No, believing in an old universe doesn’t make it impossible to be a Christian. One becomes a Christian by accepting Jesus as Savior. Those who’ve done that and still believe in a God-created big bang and old universe are still Christians. Perhaps it is older than we think, I could be wrong about that. I tend to think it isn’t as old as some say but then I wasn’t there. Like God said to Job “Where wast thou when I laid the foundations of the earth? declare, if thou hast understanding.” Job 38:4. In the long run, I guess it doesn’t really matter. All that matters is our acceptance of His loving provision for our salvation. Guess we’ll know one day the truth of the age of the universe and earth.
so, let there be light, and there was light…
big bang had to have been pretty bright, right?
and the order of the 7"days" closely follows evolutionary pathways,
ie bacteria-> fish-> reptiles->birds->mammals ->man
so, like many others here, i’m gonna say that i believe in a creator God who made the earth through the big bang and evolution, and chose to tell his ill-educated people about this through an allegorical story they could comprehend more easily.
and i’m a christian.
His4ever, that’s how i see it, and you are free to disagree.
Along with the Old-Earth & Evolutionist Christians here, I agree that Scientific discovery & theory can explain how we came to be here, while the Bible explains why.
I’ll add tho that I see less harm in believing the Bible gives detailed explanation as to “How” than in relying on naturalistic
philosophy- esp Evolutionary philosophy- to explain “Why”. The two main thinkers to take the latter route- Marx & Nietzsche.
G.K. Chesterton, in The Everlasting Man, put it somewhat like this-
Unexplainable mysteries which to my mind require Deity to exist & act-
The emergence of orderly systems from chaotic energy;
The emergence of life from lifeless orderly systems;
The emergence of humanity from life;
The emergence of Jesus Christ from humanity.

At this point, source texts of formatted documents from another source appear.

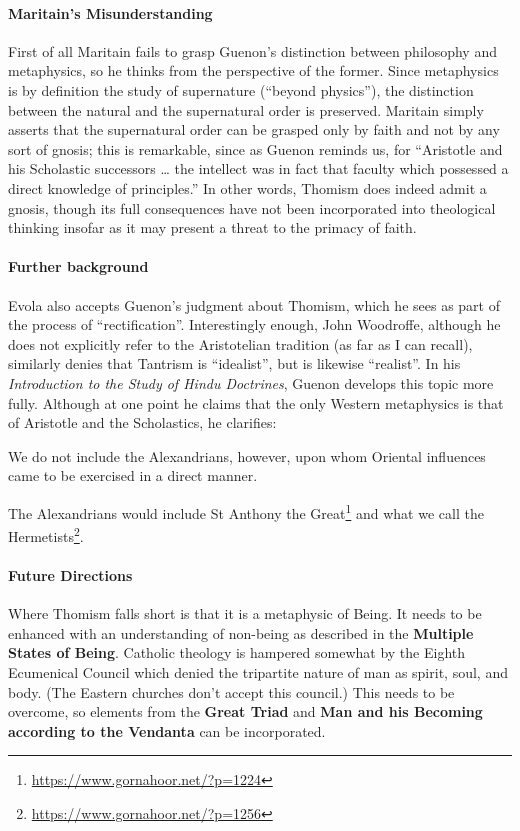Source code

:\paragraph{Maritain's Misunderstanding}
First of all Maritain fails to grasp Guenon's distinction between philosophy and metaphysics, so he thinks from the perspective of the former. Since metaphysics is by definition the study of supernature (“beyond physics”), the distinction between the natural and the supernatural order is preserved. Maritain simply asserts that the supernatural order can be grasped only by faith and not by any sort of gnosis; this is remarkable, since as Guenon reminds us, for “Aristotle and his Scholastic successors … the intellect was in fact that faculty which possessed a direct knowledge of principles.” In other words, Thomism does indeed admit a gnosis, though its full consequences have not been incorporated into theological thinking insofar as it may present a threat to the primacy of faith.

\paragraph{Further background}
Evola also accepts Guenon's judgment about Thomism, which he sees as part of the process of “rectification”. Interestingly enough, John Woodroffe, although he does not explicitly refer to the Aristotelian tradition (as far as I can recall), similarly denies that Tantrism is “idealist”, but is likewise “realist”. In his \emph{Introduction to the Study of Hindu Doctrines}, Guenon develops this topic more fully. Although at one point he claims that the only Western metaphysics is that of Aristotle and the Scholastics, he clarifies: 

\begin{quotex}
We do not include the Alexandrians, however, upon whom Oriental influences came to be exercised in a direct manner. 

\end{quotex}
The Alexandrians would include St Anthony the Great\footnote{\url{https://www.gornahoor.net/?p=1224}} and what we call the Hermetists\footnote{\url{https://www.gornahoor.net/?p=1256}}.

\paragraph{Future Directions}
Where Thomism falls short is that it is a metaphysic of Being. It needs to be enhanced with an understanding of non-being as described in the \textbf{Multiple States of Being}. Catholic theology is hampered somewhat by the Eighth Ecumenical Council which denied the tripartite nature of man as spirit, soul, and body. (The Eastern churches don't accept this council.) This needs to be overcome, so elements from the \textbf{Great Triad} and \textbf{Man and his Becoming according to the Vendanta} can be incorporated.


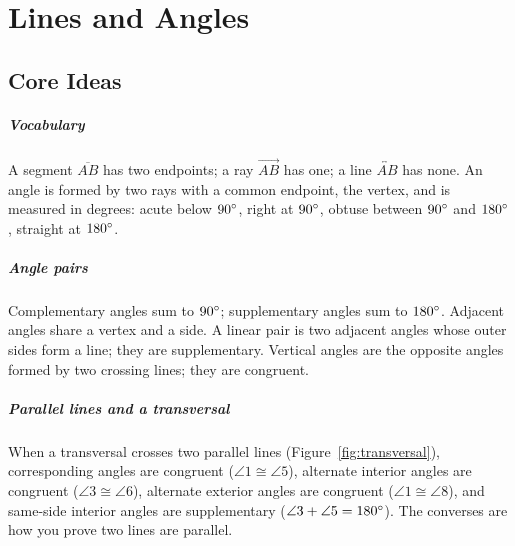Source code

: \chapter{Lines and Angles}


\section{Core Ideas}

\paragraph{Vocabulary} A segment $\overline{AB}$ has two endpoints; a ray $\overrightarrow{AB}$ has one; a line $\overleftrightarrow{AB}$ has none. An angle is formed by two rays with a common endpoint, the vertex, and is measured in degrees: acute below $90\degs$, right at $90\degs$, obtuse between $90\degs$ and $180\degs$, straight at $180\degs$.

\paragraph{Angle pairs} Complementary angles sum to $90\degs$; supplementary angles sum to $180\degs$. Adjacent angles share a vertex and a side. A linear pair is two adjacent angles whose outer sides form a line; they are supplementary. Vertical angles are the opposite angles formed by two crossing lines; they are congruent.

\paragraph{Parallel lines and a transversal} When a transversal crosses two parallel lines (Figure~\ref{fig:transversal}), corresponding angles are congruent ($\angle 1 \cong \angle 5$), alternate interior angles are congruent ($\angle 3 \cong \angle 6$), alternate exterior angles are congruent ($\angle 1 \cong \angle 8$), and same-side interior angles are supplementary ($\angle 3 + \angle 5 = 180\degs$). The converses are how you prove two lines are parallel.

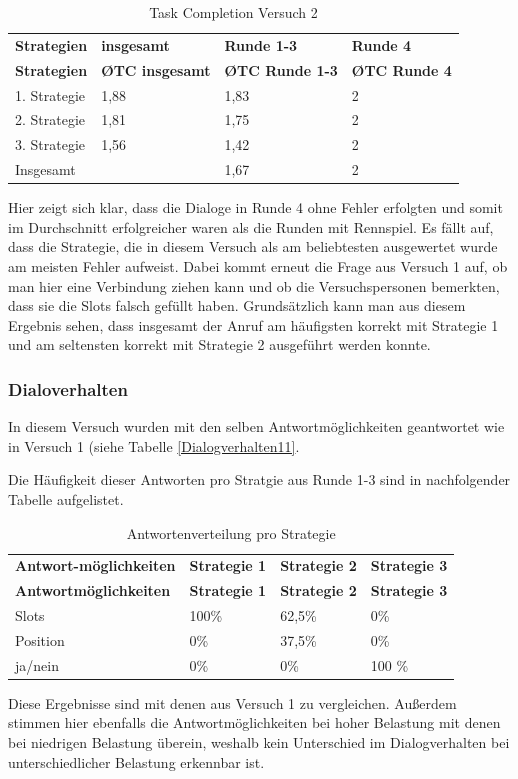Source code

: \documentclass[12pt,a4paper]{scrartcl}
\begin{document}
\begin{longtable}{p{3cm}p{3cm}p{3cm}p{3cm} }
	\label{TCV2}\\
	\caption[Task Completion Versuch 2]{Task Completion Versuch 2}\\
	\hline
\textbf{Strategien}&\textbf{insgesamt}&\textbf{Runde 1-3} &\textbf{Runde 4}\\
	\hline
	\endfirsthead
	\hline
	\textbf{Strategien}&\textbf{\O TC insgesamt}&\textbf{\O TC Runde 1-3} &\textbf{\O TC Runde 4}\\
	\hline
	\endhead
1. Strategie & 1,88 & 1,83 & 2  \\
2. Strategie & 1,81 & 1,75 & 2  \\
3. Strategie & 1,56 & 1,42 & 2  \\
\hline
Insgesamt & & 1,67 & 2 \\ 
\hline
\end{longtable}

Hier zeigt sich klar, dass die Dialoge in Runde 4 ohne Fehler erfolgten und somit im Durchschnitt erfolgreicher waren als die Runden mit Rennspiel. Es fällt auf, dass die Strategie, die in diesem Versuch als am beliebtesten ausgewertet wurde am meisten Fehler aufweist. Dabei kommt erneut die Frage aus Versuch 1 auf, ob man hier eine Verbindung ziehen kann und ob die Versuchspersonen bemerkten, dass sie die Slots falsch gefüllt haben. 
Grundsätzlich kann man aus diesem Ergebnis sehen, dass insgesamt der Anruf am häufigsten korrekt mit Strategie 1 und am seltensten korrekt mit Strategie 2 ausgeführt werden konnte. 

\subsubsection{Dialoverhalten}
In diesem Versuch wurden mit den selben Antwortmöglichkeiten geantwortet wie in Versuch 1 (siehe Tabelle \ref{Dialogverhalten11}.

Die Häufigkeit dieser Antworten pro Stratgie aus Runde 1-3 sind in nachfolgender Tabelle aufgelistet.

\begin{longtable}{p{3cm}p{3cm}p{3cm}p{3cm} }
	\label{Dialogverhalten12}\\
	\caption[Antwortenverteilung pro Strategie]{Antwortenverteilung pro Strategie}\\
	\hline
\textbf{Antwort-möglichkeiten}&\textbf{Strategie 1}&\textbf{Strategie 2} &\textbf{Strategie 3}\\
	\hline
	\endfirsthead
	\hline
	\textbf{Antwortmöglichkeiten}&\textbf{Strategie 1}&\textbf{Strategie 2} &\textbf{Strategie 3}\\
	\hline
	\endhead
Slots & 100\% & 62,5\%\ & 0\%  \\
Position & 0\% & 37,5\% & 0\%  \\
ja/nein & 0\% & 0\%  & 100 \%  \\
\hline
\end{longtable}
Diese Ergebnisse sind mit denen aus Versuch 1 zu vergleichen. 
Außerdem stimmen hier ebenfalls die Antwortmöglichkeiten bei hoher Belastung mit denen bei niedrigen Belastung überein, weshalb kein Unterschied im Dialogverhalten bei unterschiedlicher Belastung erkennbar ist. 
\end{document}
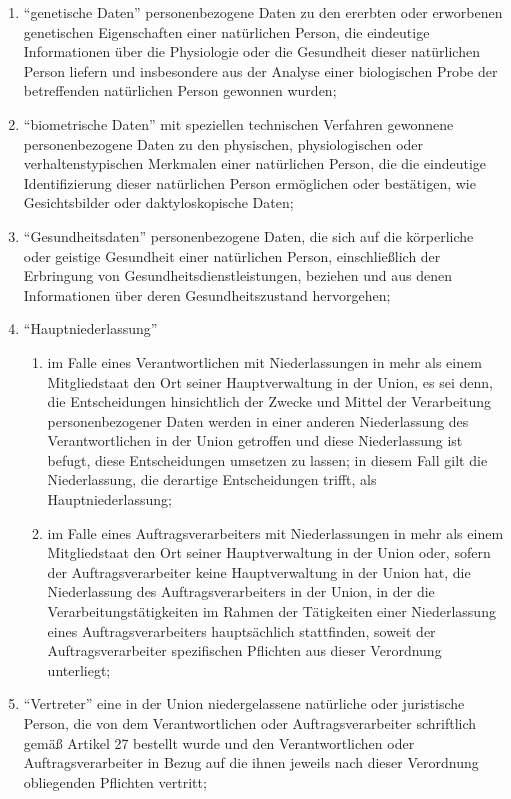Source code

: \begin{enumerate}[label=\arabic*.]
            \item ``genetische Daten'' personenbezogene Daten zu den ererbten oder erworbenen genetischen Eigenschaften einer natürlichen Person, die eindeutige Informationen über die Physiologie oder die Gesundheit dieser natürlichen Person liefern und insbesondere aus der Analyse einer biologischen Probe der betreffenden natürlichen Person gewonnen wurden;
            \item ``biometrische Daten'' mit speziellen technischen Verfahren gewonnene personenbezogene Daten zu den physischen, physiologischen oder verhaltenstypischen Merkmalen einer natürlichen Person, die die eindeutige Identifizierung dieser natürlichen Person ermöglichen oder bestätigen, wie Gesichtsbilder oder daktyloskopische Daten;
            \item ``Gesundheitsdaten'' personenbezogene Daten, die sich auf die körperliche oder geistige Gesundheit einer natürlichen Person, einschließlich der Erbringung von Gesundheitsdienstleistungen, beziehen und aus denen Informationen über deren Gesundheitszustand hervorgehen;
            \item ``Hauptniederlassung''
                \begin{enumerate}[label=\alph*)]
                    \item im Falle eines Verantwortlichen mit Niederlassungen in mehr als einem Mitgliedstaat den Ort seiner Hauptverwaltung in der Union, es sei denn, die Entscheidungen hinsichtlich der Zwecke und Mittel der Verarbeitung personenbezogener Daten werden in einer anderen Niederlassung des Verantwortlichen in der Union getroffen und diese Niederlassung ist befugt, diese Entscheidungen umsetzen zu lassen; in diesem Fall gilt die Niederlassung, die derartige Entscheidungen trifft, als Hauptniederlassung;
                    \item im Falle eines Auftragsverarbeiters mit Niederlassungen in mehr als einem Mitgliedstaat den Ort seiner Hauptverwaltung in der Union oder, sofern der Auftragsverarbeiter keine Hauptverwaltung in der Union hat, die Niederlassung des Auftragsverarbeiters in der Union, in der die Ver\-ar\-bei\-tungs\-tä\-tig\-kei\-ten im Rahmen der Tätigkeiten einer Niederlassung eines Auftragsverarbeiters hauptsächlich stattfinden, soweit der Auftragsverarbeiter spezifischen Pflichten aus dieser Verordnung unterliegt;
                \end{enumerate} 
            \item ``Vertreter'' eine in der Union niedergelassene natürliche oder juristische Person, die von dem Verantwortlichen oder Auftragsverarbeiter schriftlich gemäß Artikel 27 bestellt wurde und den Verantwortlichen oder Auftragsverarbeiter in Bezug auf die ihnen jeweils nach dieser Verordnung obliegenden Pflichten vertritt;

\end{enumerate}

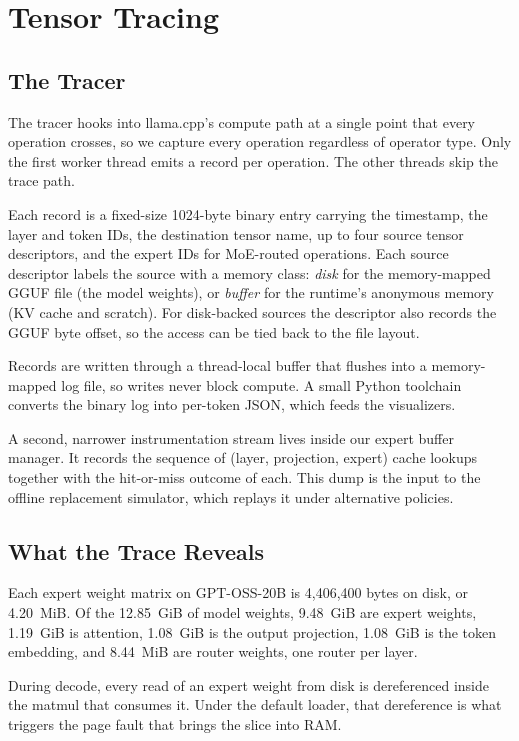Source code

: \chapter{Tensor Tracing}\label{chapter:tracer}

\section{The Tracer}\label{sec:tracer-design}

The tracer hooks into llama.cpp's compute path at a single point that every operation crosses, so we capture every operation regardless of operator type.
Only the first worker thread emits a record per operation.
The other threads skip the trace path.

Each record is a fixed-size 1024-byte binary entry carrying the timestamp, the layer and token IDs, the destination tensor name, up to four source tensor descriptors, and the expert IDs for MoE-routed operations.
Each source descriptor labels the source with a memory class: \emph{disk} for the memory-mapped GGUF file (the model weights), or \emph{buffer} for the runtime's anonymous memory (KV cache and scratch).
For disk-backed sources the descriptor also records the GGUF byte offset, so the access can be tied back to the file layout.

Records are written through a thread-local buffer that flushes into a memory-mapped log file, so writes never block compute.
A small Python toolchain converts the binary log into per-token JSON, which feeds the visualizers.

A second, narrower instrumentation stream lives inside our expert buffer manager.
It records the sequence of (layer, projection, expert) cache lookups together with the hit-or-miss outcome of each.
This dump is the input to the offline replacement simulator, which replays it under alternative policies.


\section{What the Trace Reveals}\label{sec:tracer-findings}

Each expert weight matrix on GPT-OSS-20B is 4{,}406{,}400 bytes on disk, or 4.20~MiB.
Of the 12.85~GiB of model weights, 9.48~GiB are expert weights, 1.19~GiB is attention, 1.08~GiB is the output projection, 1.08~GiB is the token embedding, and 8.44~MiB are router weights, one router per layer.

During decode, every read of an expert weight from disk is dereferenced inside the matmul that consumes it.
Under the default loader, that dereference is what triggers the page fault that brings the slice into RAM.

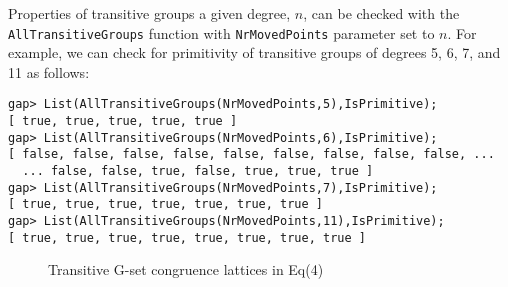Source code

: Properties of transitive groups a given degree, $n$, can be checked with
the {\tt AllTransitiveGroups} function with {\tt NrMovedPoints} parameter set to
$n$.  For example, we can check for primitivity of transitive groups of degrees
5, 6, 7, and 11 as follows:
{\small
\begin{verbatim}
gap> List(AllTransitiveGroups(NrMovedPoints,5),IsPrimitive);
[ true, true, true, true, true ]
gap> List(AllTransitiveGroups(NrMovedPoints,6),IsPrimitive);
[ false, false, false, false, false, false, false, false, false, ...
  ... false, false, true, false, true, true, true ]
gap> List(AllTransitiveGroups(NrMovedPoints,7),IsPrimitive);
[ true, true, true, true, true, true, true ]
gap> List(AllTransitiveGroups(NrMovedPoints,11),IsPrimitive);
[ true, true, true, true, true, true, true, true ]
\end{verbatim}}

\begin{figure}[h]
\caption{Transitive G-set congruence lattices in Eq(4)}
\label{fig:4}
\begin{center}
\end{center}
\end{figure}



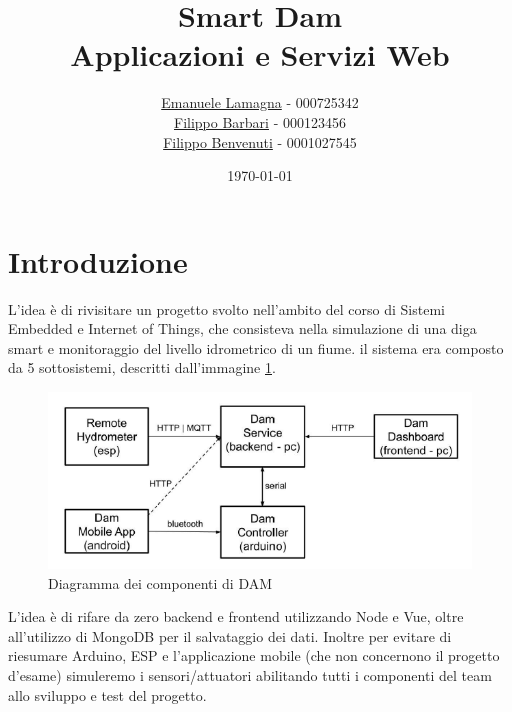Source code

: \documentclass{article}
\title{
    Smart Dam \\
    \large Applicazioni e Servizi Web
}
\author{\href{mailto:emalama@studio.unibo.it}{Emanuele Lamagna} - 000725342\\\href{mailto:filippo.barbari@studio.unibo.it}{Filippo Barbari} - 000123456\\\href{mailto:filippo.benvenuti3@studio.unibo.it}{Filippo Benvenuti} - 0001027545}
\date{\today}
\begin{document}
\maketitle
\section*{Introduzione}\label{sec:intro}
L'idea è di rivisitare un progetto svolto nell'ambito del corso di Sistemi Embedded e Internet of Things, che consisteva nella simulazione di una diga smart e monitoraggio del livello idrometrico di un fiume. il sistema era composto da 5 sottosistemi, descritti dall'immagine \ref{fig:dam-scheme}.
\begin{figure}[h!]
	\centering
	\includegraphics[scale=0.7]{dam-scheme.png}
	\caption{Diagramma dei componenti di DAM}
	\label{fig:dam-scheme}
\end{figure}
L'idea è di rifare da zero backend e frontend utilizzando Node e Vue, oltre all'utilizzo di MongoDB per il salvataggio dei dati. Inoltre per evitare di riesumare Arduino, ESP e l'applicazione mobile (che non concernono il progetto d'esame) simuleremo i sensori/attuatori abilitando tutti i componenti del team allo sviluppo e test del progetto.
\end{document}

So you agree that science is not faith based? By best theory that fits the facts, obviously the theory has not been falsified (unlike creationism or Marxism). Also, the best theory is one that is minimal in some sense.
I figured this was a bit subtle for someone using the hoary old scientists use as much faith argument.
Marxism has many of the symptoms of religion - a holy book, saints, and the great ability to define anything that happens as supporting your faith. So who said Marxism (or even economics) is a science?
I was refering to the posters not scientists. BB theory hasn’t yet achieved the conclusiveness that evolution has. In short though plausible it is by no means certain.
If you don’t have conclusive evidence, but promulgate “the best theory” as de rigueur as the OP and subsequent posting suggests, then a faith in the theory by posters is implicit.
I don’t and I didn’t. You assume in error. Therefore the remainder of your post is irrelevant.